Di recente è stato trovato un telo quaresimale alto quindici metri e largo nove. Sarebbe uno dei più grandi di cui si ha notizia nel palermitano, secondo solo a quello di ‘San Domenico’ a Palermo. Risalente alla prima metà del 1700 è attribuito a Filippo Randazzo. La tela è semi trasparente ed ha una lunghezza pari all’altezza di un palazzo a 5 piani. E’ di olio su una pesante trama di lino e la scena raffigura il momento della deposizione. Raffigura il Cristo deposto dalla Croce con l’Addolorata e, ai lati, le figure dei dolenti: San Giovanni, Maria Maddalena, Veronica e Giuseppe D’Arimatea. Più in basso si trovano i simboli del martirio e del sacrificio: i chiodi ed il martello della deposizione, la corona di spine e un porta-balsamo per la mistura di mirra e d’aloe, il sudario. Al centro della tela la Madre con il Figlio morto posto amorevolmente sul suo grembo e adagiato sul telo funebre di lino.
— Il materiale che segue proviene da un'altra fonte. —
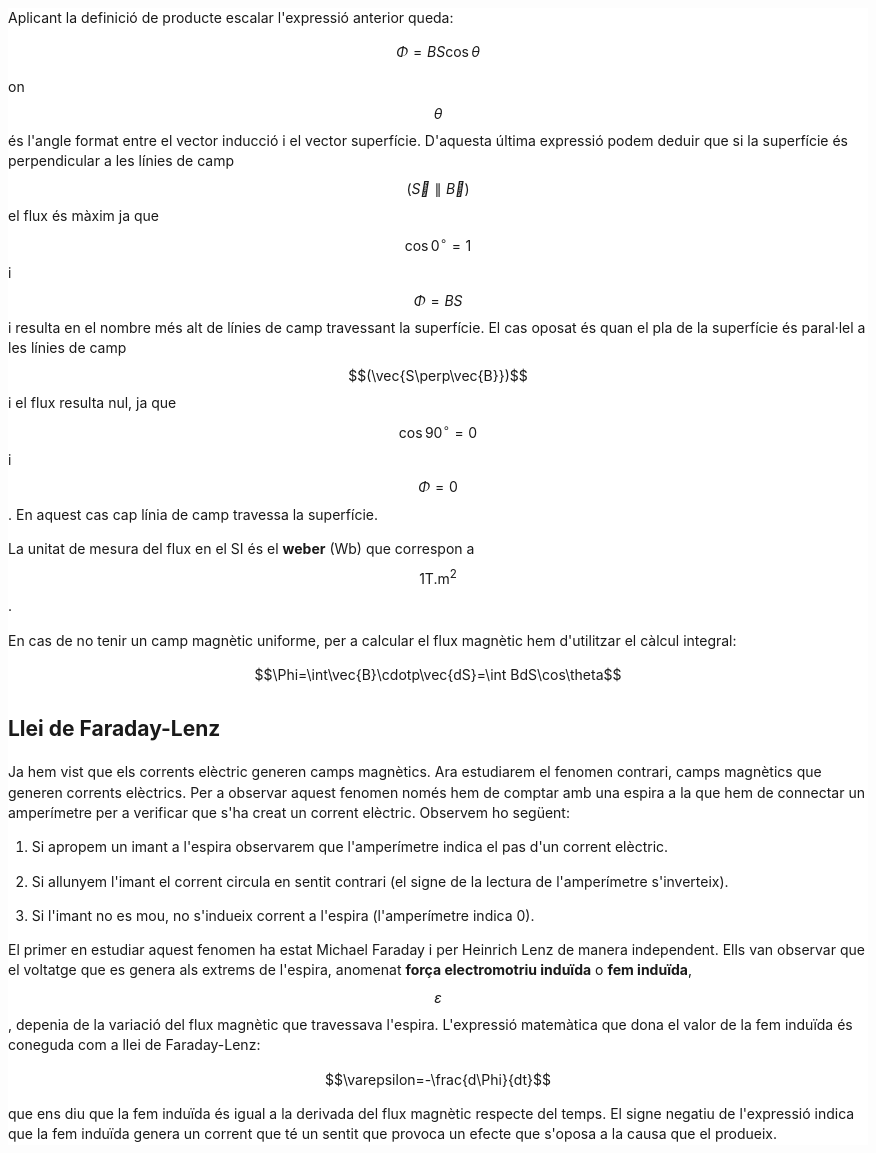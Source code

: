 Aplicant la definició de producte escalar l'expressió anterior queda:

$$\begin{equation}\label{eq:flux2}
\Phi=BS\cos\theta
\end{equation}$$


on $$\theta$$ és l'angle format entre el vector inducció i el vector superfície. D'aquesta última expressió podem deduir que si la superfície és perpendicular a les línies de camp $$(\vec{S}\parallel\vec{B})$$ el flux és màxim ja que $$\cos0^{\circ}=1$$ i $$\Phi=BS$$ i resulta en el nombre més alt de línies de camp travessant la superfície. El cas oposat és quan el pla de la superfície és paral·lel a les línies de camp $$(\vec{S\perp\vec{B}})$$ i el flux resulta nul, ja que $$\cos90^{\circ}=0$$ i $$\Phi=0$$. En aquest cas cap línia de camp travessa la superfície.

La unitat de mesura del flux en el SI és el **weber** (Wb) que correspon a $$1\mathrm{T.m^{2}}$$.

En cas de no tenir un camp magnètic uniforme, per a calcular el flux magnètic hem d'utilitzar el càlcul integral:

$$\Phi=\int\vec{B}\cdotp\vec{dS}=\int BdS\cos\theta$$

## Llei de Faraday-Lenz

Ja hem vist que els corrents elèctric generen camps magnètics. Ara estudiarem el fenomen contrari, camps magnètics que generen corrents elèctrics. Per a observar aquest fenomen només hem de comptar amb una espira a la que hem de connectar un amperímetre per a verificar que s'ha creat un corrent elèctric. Observem ho següent:

1. Si apropem un imant a l'espira observarem que l'amperímetre indica el pas d'un corrent elèctric.

2. Si allunyem l'imant el corrent circula en sentit contrari (el signe de la lectura de l'amperímetre s'inverteix).

3. Si l'imant no es mou, no s'indueix corrent a l'espira (l'amperímetre indica 0).

El primer en estudiar aquest fenomen ha estat Michael Faraday i per Heinrich Lenz de manera independent. Ells van observar que el voltatge que es genera als extrems de l'espira, anomenat **força electromotriu induïda** o **fem induïda**, $$\varepsilon$$, depenia de la variació del flux magnètic que travessava l'espira. L'expressió matemàtica que dona el valor de la fem induïda és coneguda com a llei de Faraday-Lenz:

$$\varepsilon=-\frac{d\Phi}{dt}$$

que ens diu que la fem induïda és igual a la derivada del flux magnètic respecte del temps. El signe negatiu de l'expressió indica que la fem induïda genera un corrent que té un sentit que provoca un efecte que s'oposa a la causa que el produeix.

<figure>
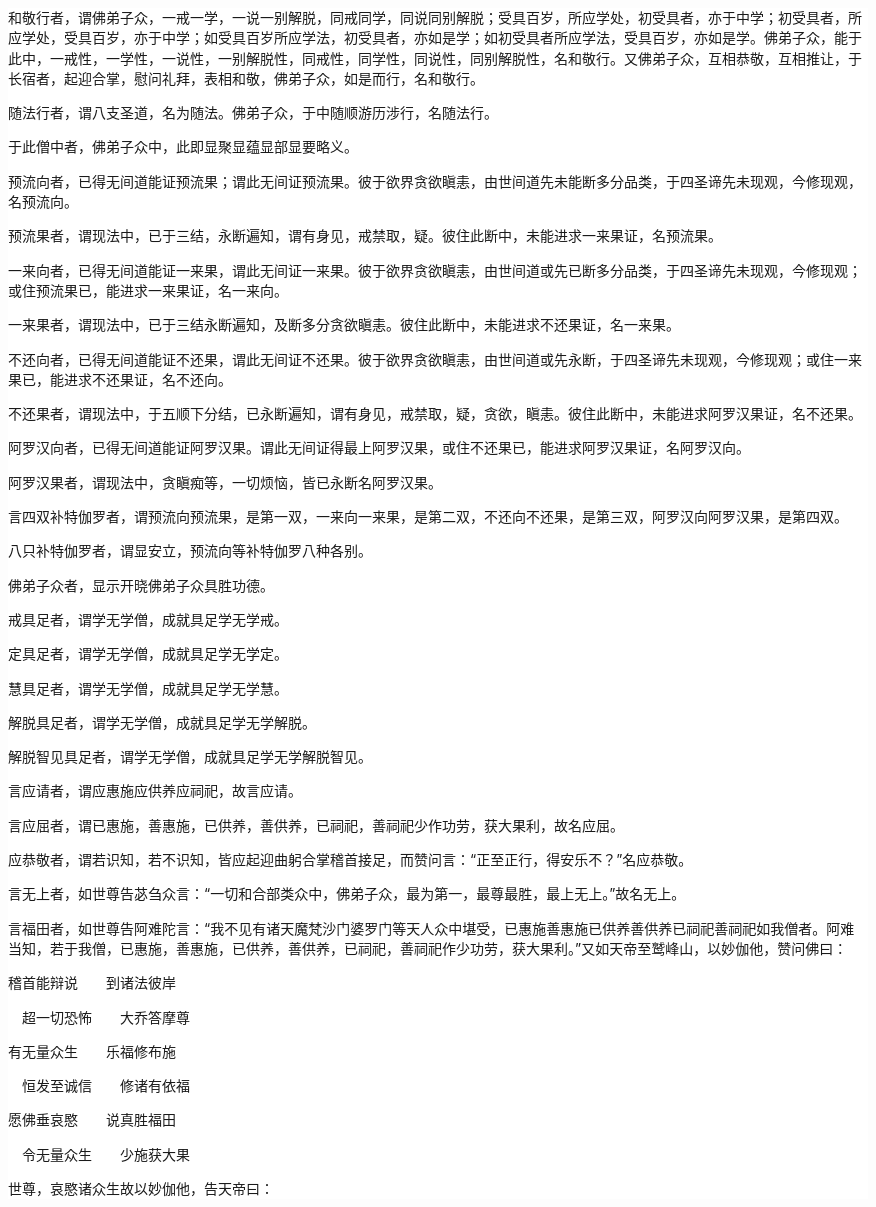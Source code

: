 和敬行者，谓佛弟子众，一戒一学，一说一别解脱，同戒同学，同说同别解脱；受具百岁，所应学处，初受具者，亦于中学；初受具者，所应学处，受具百岁，亦于中学；如受具百岁所应学法，初受具者，亦如是学；如初受具者所应学法，受具百岁，亦如是学。佛弟子众，能于此中，一戒性，一学性，一说性，一别解脱性，同戒性，同学性，同说性，同别解脱性，名和敬行。又佛弟子众，互相恭敬，互相推让，于长宿者，起迎合掌，慰问礼拜，表相和敬，佛弟子众，如是而行，名和敬行。  

随法行者，谓八支圣道，名为随法。佛弟子众，于中随顺游历涉行，名随法行。  

于此僧中者，佛弟子众中，此即显聚显蕴显部显要略义。  

预流向者，已得无间道能证预流果；谓此无间证预流果。彼于欲界贪欲瞋恚，由世间道先未能断多分品类，于四圣谛先未现观，今修现观，名预流向。  

预流果者，谓现法中，已于三结，永断遍知，谓有身见，戒禁取，疑。彼住此断中，未能进求一来果证，名预流果。  

一来向者，已得无间道能证一来果，谓此无间证一来果。彼于欲界贪欲瞋恚，由世间道或先已断多分品类，于四圣谛先未现观，今修现观；或住预流果已，能进求一来果证，名一来向。  

一来果者，谓现法中，已于三结永断遍知，及断多分贪欲瞋恚。彼住此断中，未能进求不还果证，名一来果。  

不还向者，已得无间道能证不还果，谓此无间证不还果。彼于欲界贪欲瞋恚，由世间道或先永断，于四圣谛先未现观，今修现观；或住一来果已，能进求不还果证，名不还向。  

不还果者，谓现法中，于五顺下分结，已永断遍知，谓有身见，戒禁取，疑，贪欲，瞋恚。彼住此断中，未能进求阿罗汉果证，名不还果。  

阿罗汉向者，已得无间道能证阿罗汉果。谓此无间证得最上阿罗汉果，或住不还果已，能进求阿罗汉果证，名阿罗汉向。  

阿罗汉果者，谓现法中，贪瞋痴等，一切烦恼，皆已永断名阿罗汉果。  

言四双补特伽罗者，谓预流向预流果，是第一双，一来向一来果，是第二双，不还向不还果，是第三双，阿罗汉向阿罗汉果，是第四双。  

八只补特伽罗者，谓显安立，预流向等补特伽罗八种各别。  

佛弟子众者，显示开晓佛弟子众具胜功德。  

戒具足者，谓学无学僧，成就具足学无学戒。  

定具足者，谓学无学僧，成就具足学无学定。  

慧具足者，谓学无学僧，成就具足学无学慧。  

解脱具足者，谓学无学僧，成就具足学无学解脱。  

解脱智见具足者，谓学无学僧，成就具足学无学解脱智见。  

言应请者，谓应惠施应供养应祠祀，故言应请。  

言应屈者，谓已惠施，善惠施，已供养，善供养，已祠祀，善祠祀少作功劳，获大果利，故名应屈。  

应恭敬者，谓若识知，若不识知，皆应起迎曲躬合掌稽首接足，而赞问言：“正至正行，得安乐不？”名应恭敬。  

言无上者，如世尊告苾刍众言：“一切和合部类众中，佛弟子众，最为第一，最尊最胜，最上无上。”故名无上。  

言福田者，如世尊告阿难陀言：“我不见有诸天魔梵沙门婆罗门等天人众中堪受，已惠施善惠施已供养善供养已祠祀善祠祀如我僧者。阿难当知，若于我僧，已惠施，善惠施，已供养，善供养，已祠祀，善祠祀作少功劳，获大果利。”又如天帝至鹫峰山，以妙伽他，赞问佛曰：  

稽首能辩说　　到诸法彼岸  

　超一切恐怖　　大乔答摩尊  

有无量众生　　乐福修布施  

　恒发至诚信　　修诸有依福  

愿佛垂哀愍　　说真胜福田  

　令无量众生　　少施获大果  

世尊，哀愍诸众生故以妙伽他，告天帝曰：  
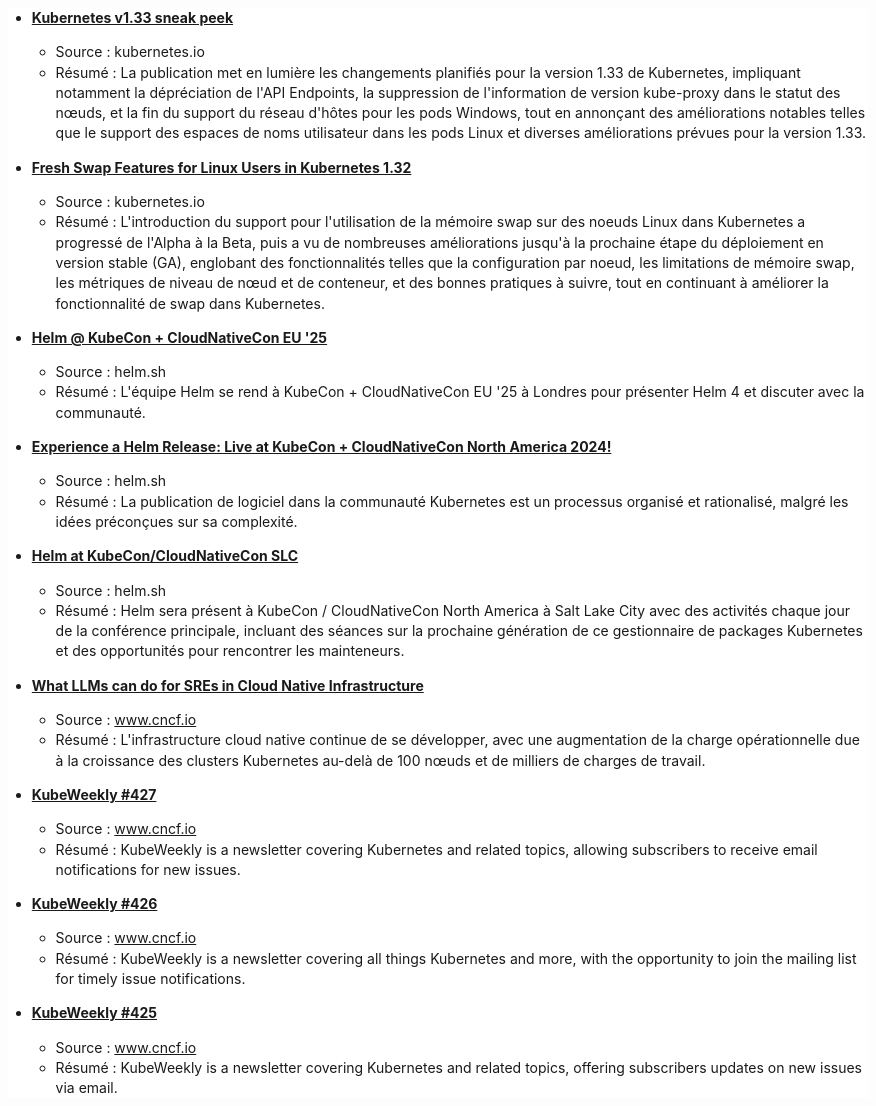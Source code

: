- **[Kubernetes v1.33 sneak peek](https://kubernetes.io/blog/2025/03/26/kubernetes-v1-33-upcoming-changes/)**
  - Source : kubernetes.io
  - Résumé : La publication met en lumière les changements planifiés pour la version 1.33 de Kubernetes, impliquant notamment la dépréciation de l'API Endpoints, la suppression de l'information de version kube-proxy dans le statut des nœuds, et la fin du support du réseau d'hôtes pour les pods Windows, tout en annonçant des améliorations notables telles que le support des espaces de noms utilisateur dans les pods Linux et diverses améliorations prévues pour la version 1.33.

- **[Fresh Swap Features for Linux Users in Kubernetes 1.32](https://kubernetes.io/blog/2025/03/25/swap-linux-improvements/)**
  - Source : kubernetes.io
  - Résumé : L'introduction du support pour l'utilisation de la mémoire swap sur des noeuds Linux dans Kubernetes a progressé de l'Alpha à la Beta, puis a vu de nombreuses améliorations jusqu'à la prochaine étape du déploiement en version stable (GA), englobant des fonctionnalités telles que la configuration par noeud, les limitations de mémoire swap, les métriques de niveau de nœud et de conteneur, et des bonnes pratiques à suivre, tout en continuant à améliorer la fonctionnalité de swap dans Kubernetes.

- **[Helm @ KubeCon + CloudNativeCon EU '25](https://helm.sh/blog/helm-at-kubecon-eu-25/)**
  - Source : helm.sh
  - Résumé : L'équipe Helm se rend à KubeCon + CloudNativeCon EU '25 à Londres pour présenter Helm 4 et discuter avec la communauté.

- **[Experience a Helm Release: Live at KubeCon + CloudNativeCon North America 2024!](https://helm.sh/blog/experience-helm-release-kubecon-na-24/)**
  - Source : helm.sh
  - Résumé : La publication de logiciel dans la communauté Kubernetes est un processus organisé et rationalisé, malgré les idées préconçues sur sa complexité.

- **[Helm at KubeCon/CloudNativeCon SLC](https://helm.sh/blog/kubecon-slc/)**
  - Source : helm.sh
  - Résumé : Helm sera présent à KubeCon / CloudNativeCon North America à Salt Lake City avec des activités chaque jour de la conférence principale, incluant des séances sur la prochaine génération de ce gestionnaire de packages Kubernetes et des opportunités pour rencontrer les mainteneurs.

- **[What LLMs can do for SREs in Cloud Native Infrastructure](https://www.cncf.io/blog/2025/04/14/what-llms-can-do-for-sres-in-cloud-native-infrastructure/)**
  - Source : www.cncf.io
  - Résumé : L'infrastructure cloud native continue de se développer, avec une augmentation de la charge opérationnelle due à la croissance des clusters Kubernetes au-delà de 100 nœuds et de milliers de charges de travail.

- **[KubeWeekly #427](https://www.cncf.io/kubeweekly/kubeweekly-427/)**
  - Source : www.cncf.io
  - Résumé : KubeWeekly is a newsletter covering Kubernetes and related topics, allowing subscribers to receive email notifications for new issues.

- **[KubeWeekly #426](https://www.cncf.io/kubeweekly/kubeweekly-426/)**
  - Source : www.cncf.io
  - Résumé : KubeWeekly is a newsletter covering all things Kubernetes and more, with the opportunity to join the mailing list for timely issue notifications.

- **[KubeWeekly #425](https://www.cncf.io/kubeweekly/kubeweekly-425/)**
  - Source : www.cncf.io
  - Résumé : KubeWeekly is a newsletter covering Kubernetes and related topics, offering subscribers updates on new issues via email.

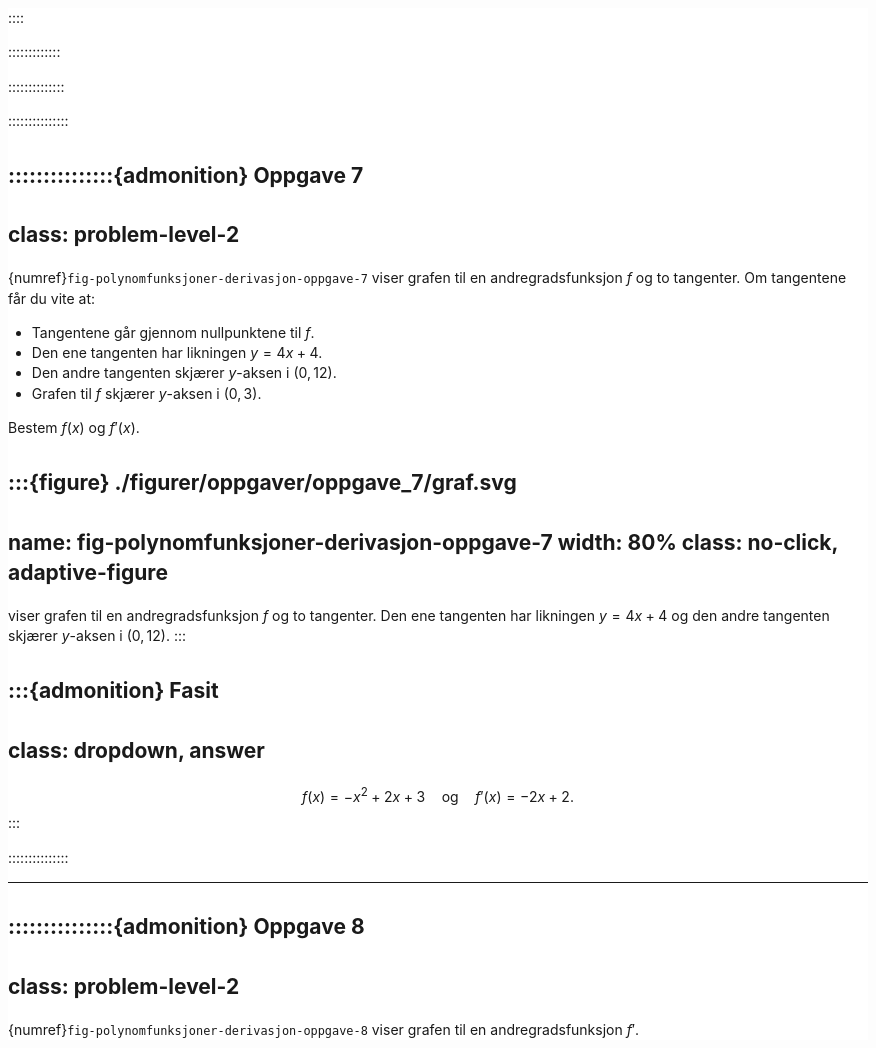 ::::

:::::::::::::

::::::::::::::

:::::::::::::::




:::::::::::::::{admonition} Oppgave 7
---
class: problem-level-2
---

{numref}`fig-polynomfunksjoner-derivasjon-oppgave-7` viser grafen til en andregradsfunksjon $f$ og to tangenter. Om tangentene får du vite at:
* Tangentene går gjennom nullpunktene til $f$.
* Den ene tangenten har likningen $y = 4x + 4$.
* Den andre tangenten skjærer $y$-aksen i $(0, 12)$.
* Grafen til $f$ skjærer $y$-aksen i $(0, 3)$. 


Bestem $f(x)$ og $f'(x)$.

:::{figure} ./figurer/oppgaver/oppgave_7/graf.svg
---
name: fig-polynomfunksjoner-derivasjon-oppgave-7
width: 80%
class: no-click, adaptive-figure
---
viser grafen til en andregradsfunksjon $f$ og to tangenter. Den ene tangenten har likningen $y = 4x + 4$ og den andre tangenten skjærer $y$-aksen i $(0, 12)$. 
:::


:::{admonition} Fasit
---
class: dropdown, answer
---
$$
f(x) = -x^2 + 2x + 3 \quad \text{og} \quad f'(x) = -2x + 2.
$$
:::



:::::::::::::::

---

:::::::::::::::{admonition} Oppgave 8
---
class: problem-level-2
---

{numref}`fig-polynomfunksjoner-derivasjon-oppgave-8` viser grafen til en andregradsfunksjon $f'$.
Sullo sfondo uno scorcio della città di Gerusalemme vista dal Golgotha e alberi d’olivo sul lato opposto.
Altri dettagli simbolici che si trovano in questo telo quaresimale sono un bacile e un pezzo di tela per tergere il corpo del Cristo crocefisso. Probabilmente s’intravede tra gli oggetti la spugna per la Posca (la mistura dissetante di acqua e aceto) che un pretoriano porse a Gesù sulla Croce. Nella metà superiore c’è una lunga croce circondata dalle nubi che si squarciano nel cielo. A destra e a sinistra, vicino alle estremità dei bracci corti, vediamo due gruppi di teste di puntini alati, rispettivamente di tre e due elementi. La raffinatezza della pittura che si nota in tutti i suoi dettagli, si riscontra per esempio nel particolare che evidenzia i quattro chiodi che uniscono i bracci della grande croce. E ancora finezza, nei bei decori e abbellimenti, tutt’intorno al perimetro della pittura. La grandissima tela pittorica è visibile per tutta la Settimana Santa e poi nella notte di Pasqua è calata per disvelare l’antica statua del Cristo risorto al tocco delle campane slegate.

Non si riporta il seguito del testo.